Jim Abbott ConservativeParliamentary Secretary for Canadian Heritage

Mr. Speaker, it is quite important for Canadians to realize what this debate right now is all about. It is about the Bloc Québécois, that does not want to discuss the tackling violent crime act, just delaying. There is absolutely no reason for this motion to be here.

The member knows full well that according to the Broadcasting Act there could never be a broadcasting policy directive that would not go to the committee for consideration. Therefore, the motion is absolutely useless.

What is very instructive is that last night on Bill C-2, the tackling violent crime act, members of this House voted in favour of the bill by a vote of 222 to 1. I am not sure whether the member voted in favour of it or whether she was in the House but the fact was that the Bloc Québécois, in putting on a show last night that it was actually serious about crime, stood and made it appear as though it were in favour of the tackling violent crime act.
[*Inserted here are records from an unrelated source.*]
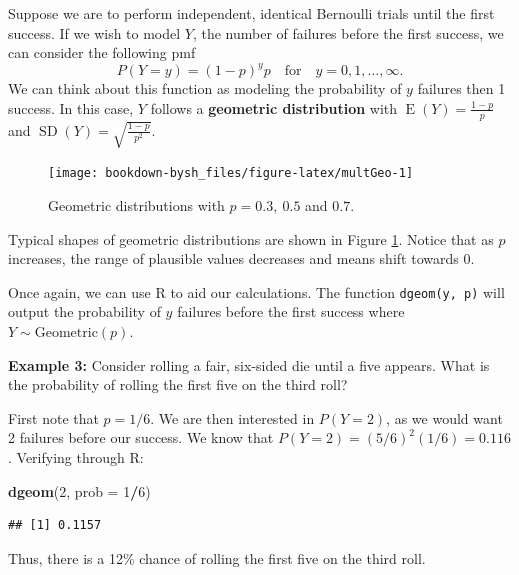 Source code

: \documentclass[
]{krantz}
\newenvironment{Shaded}{\begin{snugshade}}{\end{snugshade}}
\newcommand{\DataTypeTok}[1]{\textcolor[rgb]{0.27,0.27,0.27}{#1}}
\newcommand{\DecValTok}[1]{\textcolor[rgb]{0.06,0.06,0.06}{#1}}
\newcommand{\KeywordTok}[1]{\textcolor[rgb]{0.27,0.27,0.27}{\textbf{#1}}}
\newcommand{\NormalTok}[1]{#1}
\newcommand{\OperatorTok}[1]{\textcolor[rgb]{0.43,0.43,0.43}{\textbf{#1}}}
\newcommand{\E}{\operatorname{E}}
\newcommand{\SD}{\operatorname{SD}}
\begin{document}
Suppose we are to perform independent, identical Bernoulli trials until the first success. If we wish to model \(Y\), the number of failures before the first success, we can consider the following pmf
\begin{equation}
P(Y=y) = (1-p)^yp \quad \textrm{for}\quad y = 0, 1, \ldots, \infty.
\label{eq:geomRV}
\end{equation}
We can think about this function as modeling the probability of \(y\) failures then 1 success. In this case, \(Y\) follows a \textbf{geometric distribution} with \(\E(Y) = \frac{1-p}p\) and \(\SD(Y) = \sqrt{\frac{1-p}{p^2}}\).



\begin{figure}

{\centering \texttt{[image: bookdown-bysh\_files/figure-latex/multGeo-1]} 

}

\caption{Geometric distributions with \(p = 0.3,\ 0.5\) and \(0.7\).}\label{fig:multGeo}
\end{figure}

Typical shapes of geometric distributions are shown in Figure \ref{fig:multGeo}. Notice that as \(p\) increases, the range of plausible values decreases and means shift towards 0.

Once again, we can use R to aid our calculations. The function \texttt{dgeom(y,\ p)} will output the probability of \(y\) failures before the first success where \(Y \sim \textrm{Geometric}(p)\).

\textbf{Example 3:} Consider rolling a fair, six-sided die until a five appears. What is the probability of rolling the first five on the third roll?

First note that \(p = 1/6\). We are then interested in \(P(Y=2)\), as we would want 2 failures before our success. We know that \(P(Y=2) = (5/6)^2(1/6) = 0.116\). Verifying through R:

\begin{Shaded}
\begin{Highlighting}[]
\KeywordTok{dgeom}\NormalTok{(}\DecValTok{2}\NormalTok{, }\DataTypeTok{prob =} \DecValTok{1}\OperatorTok{/}\DecValTok{6}\NormalTok{)}
\end{Highlighting}
\end{Shaded}

\begin{verbatim}
## [1] 0.1157
\end{verbatim}

Thus, there is a 12\% chance of rolling the first five on the third roll.
\end{document}
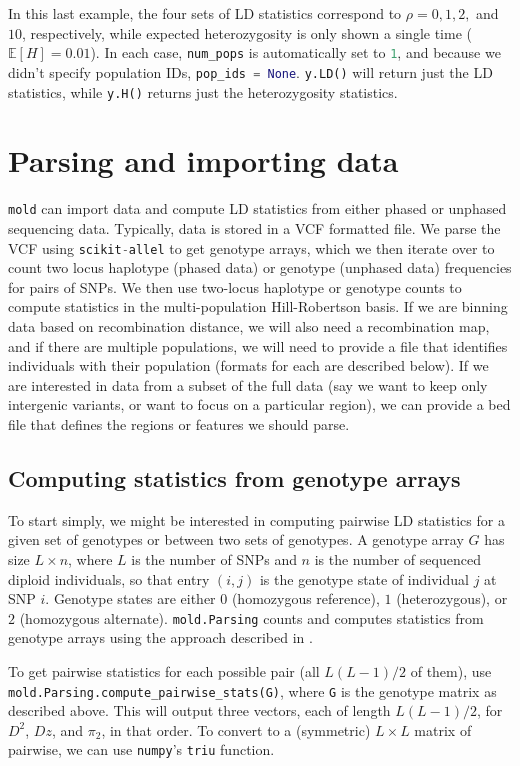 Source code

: \documentclass[10pt]{article}
\makeatletter
\newcommand{\mold}{\texttt{mold}\xspace}
\newcommand{\py}[1]{\lstinline[breaklines=true,language=Python, showstringspaces=False]@#1@}
\newcommand{\E}{\mathbb{E}}
\makeatother
\begin{document}
In this last example, the four sets of LD statistics correspond to $\rho=0,1,2,$ and $10$, respectively, while expected heterozygosity is only shown a single time ($\E[H]=0.01$).
In each case, \py{num_pops} is automatically set to \py{1}, and because we didn't specify population IDs, \py{pop_ids = None}.
\py{y.LD()} will return just the LD statistics, while \py{y.H()} returns just the heterozygosity statistics.



\section{Parsing and importing data}

\mold can import data and compute LD statistics from either phased or unphased sequencing data.
Typically, data is stored in a VCF formatted file.
We parse the VCF using \py{scikit-allel} to get genotype arrays, which we then iterate over to count two locus haplotype (phased data) or genotype (unphased data) frequencies for pairs of SNPs.
We then use two-locus haplotype or genotype counts to compute statistics in the multi-population Hill-Robertson basis.
If we are binning data based on recombination distance, we will also need a recombination map, and if there are multiple populations, we will need to provide a file that identifies individuals with their population (formats for each are described below).
If we are interested in data from a subset of the full data (say we want to keep only intergenic variants, or want to focus on a particular region), we can provide a bed file that defines the regions or features we should parse.

\subsection{Computing statistics from genotype arrays}
To start simply, we might be interested in computing pairwise LD statistics for a given set of genotypes or between two sets of genotypes.
A genotype array $G$ has size $L\times n$, where $L$ is the number of SNPs and $n$ is the number of sequenced diploid individuals, so that entry $(i,j)$ is the genotype state of individual $j$ at SNP $i$.
Genotype states are either $0$ (homozygous reference), $1$ (heterozygous), or $2$ (homozygous alternate).
\py{mold.Parsing} counts and computes statistics from genotype arrays using the approach described in \citet{Ragsdale2019}.

To get pairwise statistics for each possible pair (all $L(L-1)/2$ of them), use \py{mold.Parsing.compute_pairwise_stats(G)}, where \py{G} is the genotype matrix as described above.
This will output three vectors, each of length $L(L-1)/2$, for $D^2$, $Dz$, and $\pi_2$, in that order.
To convert to a (symmetric) $L\times L$ matrix of pairwise, we can use \py{numpy}'s \py{triu} function.
\end{document}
It will be instructive to see what happens with the NDP and the Liberals as it relates to this motion. If they stand and continue this farce that is presently going on, this debate that is absolutely unnecessary because the motion carries absolutely no value, it will tell Canadians everything they need to know.

Is the NDP serious about tackling violent crime? Are the Liberals serious about tackling violent crime? We know that the Bloc is not, in spite of the fact that it stood and voted for it last night. What are the NDP and the Liberals going to do? This debate should end.

Youth Criminal Justice ActGovernment Orders

November 21st, 2007 / 4:50 p.m.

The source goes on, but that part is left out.